How common is celiac disease?
It is estimated that today 1% of the population suffers from celiac disease. Blood samples from the 1950s were compared to similar current day samples, revealing a huge increase between then and now. Since we are not eating significantly more wheat than we have in the past, this change is possibly due to changes in the wheat itself. This could be changes through hybridization, or through processing. Another theory suggests that the change is due to increased hygiene. Our immune systems have fewer external agents to react to, which possibly makes them more likely to attack our own bodies.
What are the symptoms of celiac disease?
Unfortunately, there is no definitive set of symptoms for celiac disease. Different people have different symptoms, and some people have no symptoms at all. Sometimes celiac disease can mimic other gastrointestinal disorders, such as IBS or Chron’s. Gastrointestinal symptoms include:
- Pale, foul-smelling, or fatty stool
- Abdominal pain
- Intestinal gas and bloating
- Abdominal rumbling
- Mouth sores
Celiac disease can also mimic anemia, due to the malabsorption of nutrients in the intestines. Signs of malabsorption include:
- Weight loss with large appetite, or weight gain
- Bone or joint pain
- Easy bruising
- Nose bleeding
- Fatigue or general weakness
- Fluid retention
- Missed menstrual periods
- Infertility or recurrent miscarriage
- Muscle weakness
- Stunted growth (in children), or delayed puberty
- Vitamin B12, D, K, folic acid, or iron deficiencies
- Depression or anxiety
Though weight loss is considered to be a classic symptom of celiac disease, few celiacs are underweight. In addition, almost half are actually overweight.
Other symptoms may include:
- Tingling or numbness in hands and feet (peripheral neuropathy)
- Dental enamel defects
- Skin rash
How is celiac disease diagnosed?
In order to diagnose celiac disease, blood tests are done to check for antibodies. Tests are done for anti-tissue transglutaminase antibodies (tTG-IgA and IgG) or anti-endomysium antibodies (EMA). If these test results are negative but celiac disease is still suspected, tests are done for anti-deaminated gliadin peptide (DGP-IgA and IgG) and total serum IgA. The anti-gliadin antibody (AgA IgG and IgA) test is used for children under 2.

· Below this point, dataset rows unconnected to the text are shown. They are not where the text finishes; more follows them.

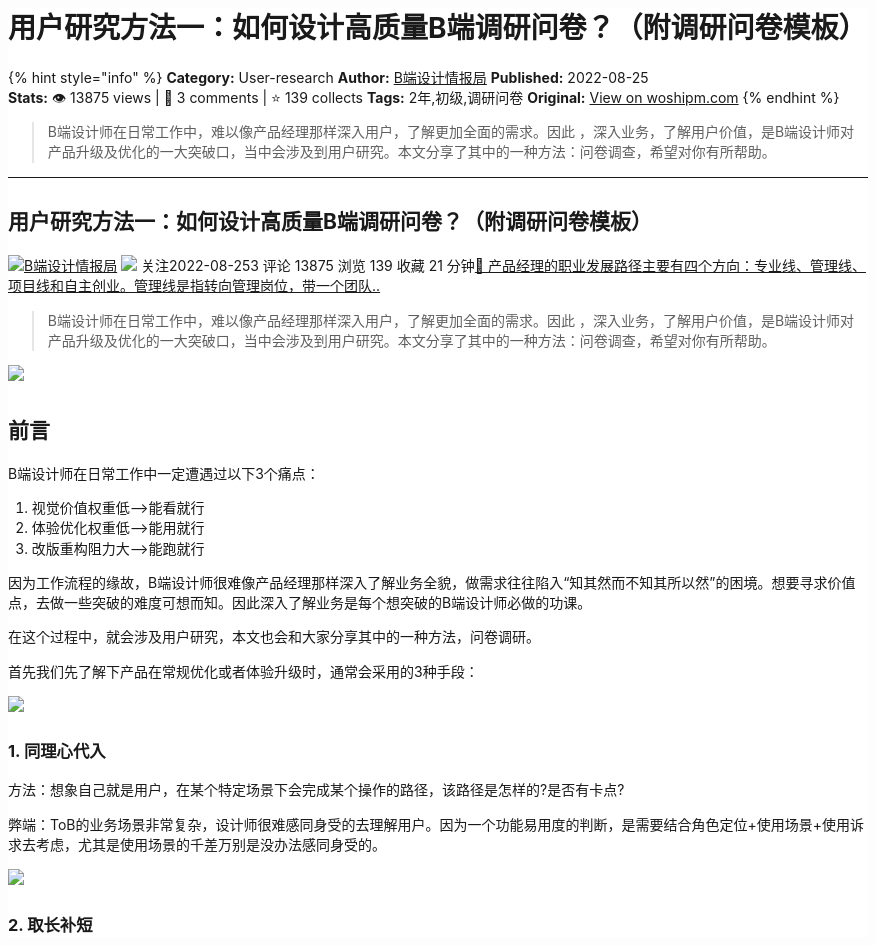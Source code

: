 # 用户研究方法一：如何设计高质量B端调研问卷？（附调研问卷模板）
{% hint style="info" %}
**Category:** User-research
**Author:** [B端设计情报局](https://www.woshipm.com/u/954302)
**Published:** 2022-08-25  
**Stats:** 👁️ 13875 views | 💬 3 comments | ⭐ 139 collects
**Tags:** 2年,初级,调研问卷
**Original:** [View on woshipm.com](https://www.woshipm.com/user-research/5577257.html)
{% endhint %}
> B端设计师在日常工作中，难以像产品经理那样深入用户，了解更加全面的需求。因此 ，深入业务，了解用户价值，是B端设计师对产品升级及优化的一大突破口，当中会涉及到用户研究。本文分享了其中的一种方法：问卷调查，希望对你有所帮助。

---

## 用户研究方法一：如何设计高质量B端调研问卷？（附调研问卷模板）

[![](https://image.woshipm.com/wp-files/2022/06/wMrFNne216zlMsL5aTZc.png!/both/72x72)](https://www.woshipm.com/u/954302)[B端设计情报局](https://www.woshipm.com/u/954302) ![](https://static.woshipm.com/tag/1101_1@2x.png) 关注2022-08-253 评论 13875 浏览 139 收藏 21 分钟[🔗 产品经理的职业发展路径主要有四个方向：专业线、管理线、项目线和自主创业。管理线是指转向管理岗位，带一个团队..](https://ke.qidianla.com/courses/90pm)

> B端设计师在日常工作中，难以像产品经理那样深入用户，了解更加全面的需求。因此 ，深入业务，了解用户价值，是B端设计师对产品升级及优化的一大突破口，当中会涉及到用户研究。本文分享了其中的一种方法：问卷调查，希望对你有所帮助。

![](https://image.woshipm.com/wp-files/2022/08/n7kQOeU6N46qPVWvsFnf.jpg)

## 前言

B端设计师在日常工作中一定遭遇过以下3个痛点：

1.  视觉价值权重低—>能看就行
2.  体验优化权重低—>能用就行
3.  改版重构阻力大—>能跑就行

因为工作流程的缘故，B端设计师很难像产品经理那样深入了解业务全貌，做需求往往陷入“知其然而不知其所以然”的困境。想要寻求价值点，去做一些突破的难度可想而知。因此深入了解业务是每个想突破的B端设计师必做的功课。

在这个过程中，就会涉及用户研究，本文也会和大家分享其中的一种方法，问卷调研。

首先我们先了解下产品在常规优化或者体验升级时，通常会采用的3种手段：

![](https://image.woshipm.com/wp-files/2022/08/PsbO20fay0aGnBegSNGC.png)

### 1\. 同理心代入

方法：想象自己就是用户，在某个特定场景下会完成某个操作的路径，该路径是怎样的?是否有卡点?

弊端：ToB的业务场景非常复杂，设计师很难感同身受的去理解用户。因为一个功能易用度的判断，是需要结合角色定位+使用场景+使用诉求去考虑，尤其是使用场景的千差万别是没办法感同身受的。

![](https://image.woshipm.com/wp-files/2022/08/HQ2h2YqDr23rWzAxJ5nU.png)

### 2\. 取长补短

You should have been eating gluten for at least 4 weeks before testing, or the test results will be inaccurate and possibly give a false negative.
If the blood test results are positive, a biopsy of the small intestine is done to confirm the diagnosis. This is generally an outpatient procedure which is done endoscopically. In this procedure, a tissue sample is taken from the small intestine to look for damage to the villi.
If the diagnosis is uncertain, genetic testing can be done to determine whether you are genetically predisposed to celiac disease. This testing will not give a diagnosis, but it will rule it out if the genetic markers are not there.